What this task involves =>
Check the data underneath for lines holding the word "examples", and state only how many you find.

Supplied material =>
Start of Block

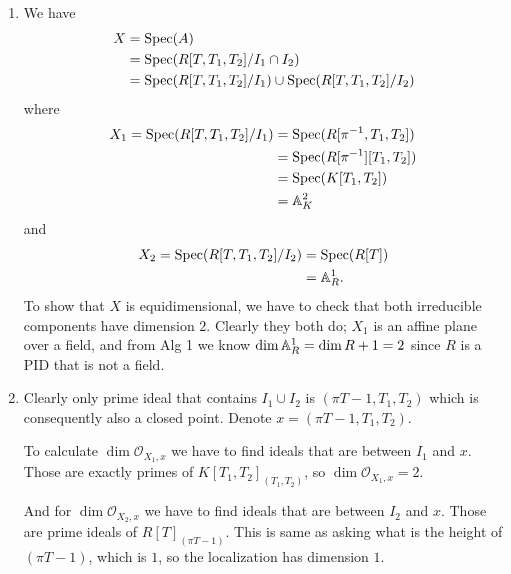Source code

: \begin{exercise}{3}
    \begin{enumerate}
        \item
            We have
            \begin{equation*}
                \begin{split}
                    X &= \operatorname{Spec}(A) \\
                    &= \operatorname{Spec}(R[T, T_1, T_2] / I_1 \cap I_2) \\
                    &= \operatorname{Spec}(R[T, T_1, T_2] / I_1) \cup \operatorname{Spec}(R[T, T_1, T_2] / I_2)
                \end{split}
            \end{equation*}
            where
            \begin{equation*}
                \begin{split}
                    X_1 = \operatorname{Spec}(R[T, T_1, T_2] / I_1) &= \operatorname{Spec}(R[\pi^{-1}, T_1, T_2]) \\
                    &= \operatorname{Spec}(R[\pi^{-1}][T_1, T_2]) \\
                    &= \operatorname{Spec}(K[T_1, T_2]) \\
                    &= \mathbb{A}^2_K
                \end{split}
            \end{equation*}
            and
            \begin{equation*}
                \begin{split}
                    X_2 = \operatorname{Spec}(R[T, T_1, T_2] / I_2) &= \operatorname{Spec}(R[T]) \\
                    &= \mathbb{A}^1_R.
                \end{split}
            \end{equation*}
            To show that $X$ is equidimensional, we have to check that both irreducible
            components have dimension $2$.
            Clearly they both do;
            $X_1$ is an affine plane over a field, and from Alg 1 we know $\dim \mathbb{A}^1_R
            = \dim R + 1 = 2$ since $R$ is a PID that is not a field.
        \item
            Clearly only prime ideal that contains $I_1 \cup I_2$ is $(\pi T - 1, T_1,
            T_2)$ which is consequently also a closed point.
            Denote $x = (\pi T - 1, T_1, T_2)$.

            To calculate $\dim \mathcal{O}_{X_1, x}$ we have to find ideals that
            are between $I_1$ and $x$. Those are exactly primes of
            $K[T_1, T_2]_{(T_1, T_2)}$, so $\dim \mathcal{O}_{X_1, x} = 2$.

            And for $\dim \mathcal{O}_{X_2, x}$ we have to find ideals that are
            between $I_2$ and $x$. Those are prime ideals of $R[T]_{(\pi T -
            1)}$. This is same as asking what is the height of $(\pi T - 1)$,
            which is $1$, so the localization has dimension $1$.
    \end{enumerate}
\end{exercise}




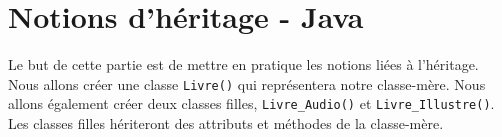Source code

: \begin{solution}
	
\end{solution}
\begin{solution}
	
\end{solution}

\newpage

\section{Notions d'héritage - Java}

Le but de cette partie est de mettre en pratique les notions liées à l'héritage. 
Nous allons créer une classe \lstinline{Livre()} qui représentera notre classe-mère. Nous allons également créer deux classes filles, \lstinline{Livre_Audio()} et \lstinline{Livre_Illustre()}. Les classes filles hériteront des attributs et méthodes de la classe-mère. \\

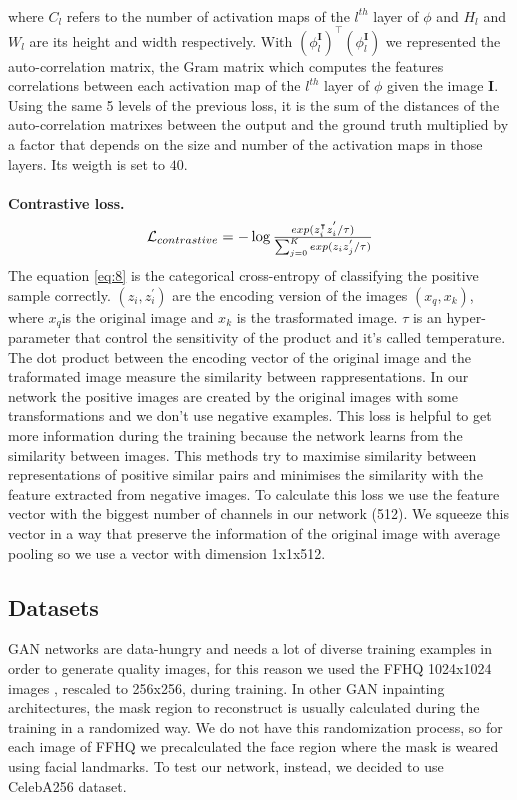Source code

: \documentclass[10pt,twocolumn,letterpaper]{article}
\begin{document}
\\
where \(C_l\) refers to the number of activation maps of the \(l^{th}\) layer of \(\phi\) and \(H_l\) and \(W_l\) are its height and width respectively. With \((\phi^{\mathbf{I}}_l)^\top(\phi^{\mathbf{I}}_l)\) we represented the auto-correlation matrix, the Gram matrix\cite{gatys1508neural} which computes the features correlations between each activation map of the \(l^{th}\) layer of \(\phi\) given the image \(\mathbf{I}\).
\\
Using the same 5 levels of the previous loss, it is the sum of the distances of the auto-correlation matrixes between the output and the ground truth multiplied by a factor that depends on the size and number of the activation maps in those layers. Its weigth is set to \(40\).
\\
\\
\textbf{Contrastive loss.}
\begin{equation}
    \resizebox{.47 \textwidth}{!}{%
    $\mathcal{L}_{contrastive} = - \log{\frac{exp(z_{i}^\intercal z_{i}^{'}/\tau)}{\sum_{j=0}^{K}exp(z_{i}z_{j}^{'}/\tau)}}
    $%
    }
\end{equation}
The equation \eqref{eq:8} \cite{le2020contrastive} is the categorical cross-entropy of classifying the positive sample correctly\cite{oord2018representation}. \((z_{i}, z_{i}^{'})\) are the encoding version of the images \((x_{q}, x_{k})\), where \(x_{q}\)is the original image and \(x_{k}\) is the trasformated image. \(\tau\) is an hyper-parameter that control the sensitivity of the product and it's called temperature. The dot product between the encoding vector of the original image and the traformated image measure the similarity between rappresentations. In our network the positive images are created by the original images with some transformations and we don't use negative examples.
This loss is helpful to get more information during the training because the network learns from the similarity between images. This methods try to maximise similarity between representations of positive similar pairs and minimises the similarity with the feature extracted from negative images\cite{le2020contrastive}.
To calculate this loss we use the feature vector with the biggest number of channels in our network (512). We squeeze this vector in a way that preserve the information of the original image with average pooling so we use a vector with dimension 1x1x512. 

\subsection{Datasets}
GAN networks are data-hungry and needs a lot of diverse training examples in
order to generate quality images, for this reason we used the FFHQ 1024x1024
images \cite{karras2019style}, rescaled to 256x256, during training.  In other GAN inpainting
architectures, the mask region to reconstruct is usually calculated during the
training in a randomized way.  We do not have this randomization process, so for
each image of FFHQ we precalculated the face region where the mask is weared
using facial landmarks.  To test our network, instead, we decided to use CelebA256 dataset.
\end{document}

End of Block
Start of Block

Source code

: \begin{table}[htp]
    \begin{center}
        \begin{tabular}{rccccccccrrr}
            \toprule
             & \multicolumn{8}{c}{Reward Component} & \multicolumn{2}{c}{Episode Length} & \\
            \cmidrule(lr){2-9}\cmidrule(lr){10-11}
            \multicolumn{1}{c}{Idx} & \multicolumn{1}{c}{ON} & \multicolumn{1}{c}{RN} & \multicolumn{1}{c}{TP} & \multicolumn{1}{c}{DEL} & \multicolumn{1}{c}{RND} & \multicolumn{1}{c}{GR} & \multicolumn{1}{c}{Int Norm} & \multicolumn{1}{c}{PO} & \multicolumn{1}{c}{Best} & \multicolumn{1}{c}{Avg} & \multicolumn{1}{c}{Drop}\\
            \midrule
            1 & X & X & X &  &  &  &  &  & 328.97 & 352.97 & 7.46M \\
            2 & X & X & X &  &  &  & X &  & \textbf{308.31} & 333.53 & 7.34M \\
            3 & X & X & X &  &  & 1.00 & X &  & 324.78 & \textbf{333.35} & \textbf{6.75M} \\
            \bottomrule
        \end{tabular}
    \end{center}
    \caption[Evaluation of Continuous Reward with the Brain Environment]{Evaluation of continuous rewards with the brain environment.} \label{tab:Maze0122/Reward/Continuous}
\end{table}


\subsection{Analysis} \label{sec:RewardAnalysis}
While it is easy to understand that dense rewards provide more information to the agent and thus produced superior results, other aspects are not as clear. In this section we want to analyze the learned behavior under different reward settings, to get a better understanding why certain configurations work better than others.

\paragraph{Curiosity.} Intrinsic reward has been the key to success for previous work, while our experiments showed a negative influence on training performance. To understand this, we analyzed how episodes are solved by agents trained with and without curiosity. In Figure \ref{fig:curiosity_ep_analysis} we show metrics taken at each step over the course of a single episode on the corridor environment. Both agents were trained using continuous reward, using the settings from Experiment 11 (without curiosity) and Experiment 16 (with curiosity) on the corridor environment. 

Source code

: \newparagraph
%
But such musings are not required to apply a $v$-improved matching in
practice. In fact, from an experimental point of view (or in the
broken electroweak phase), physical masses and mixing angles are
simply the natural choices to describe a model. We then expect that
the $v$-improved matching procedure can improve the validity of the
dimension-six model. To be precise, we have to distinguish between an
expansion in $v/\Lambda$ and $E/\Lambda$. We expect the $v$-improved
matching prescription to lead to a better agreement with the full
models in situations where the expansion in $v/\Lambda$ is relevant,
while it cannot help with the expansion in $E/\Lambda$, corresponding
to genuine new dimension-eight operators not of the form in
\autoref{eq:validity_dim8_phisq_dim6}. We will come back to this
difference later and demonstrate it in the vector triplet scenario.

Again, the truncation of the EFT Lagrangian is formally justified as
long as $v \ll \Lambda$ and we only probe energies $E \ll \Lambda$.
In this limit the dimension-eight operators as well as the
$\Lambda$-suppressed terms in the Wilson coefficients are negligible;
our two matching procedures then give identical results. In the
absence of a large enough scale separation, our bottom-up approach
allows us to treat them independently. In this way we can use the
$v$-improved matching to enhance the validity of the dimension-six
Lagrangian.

End of Block

Exercise solution =>
2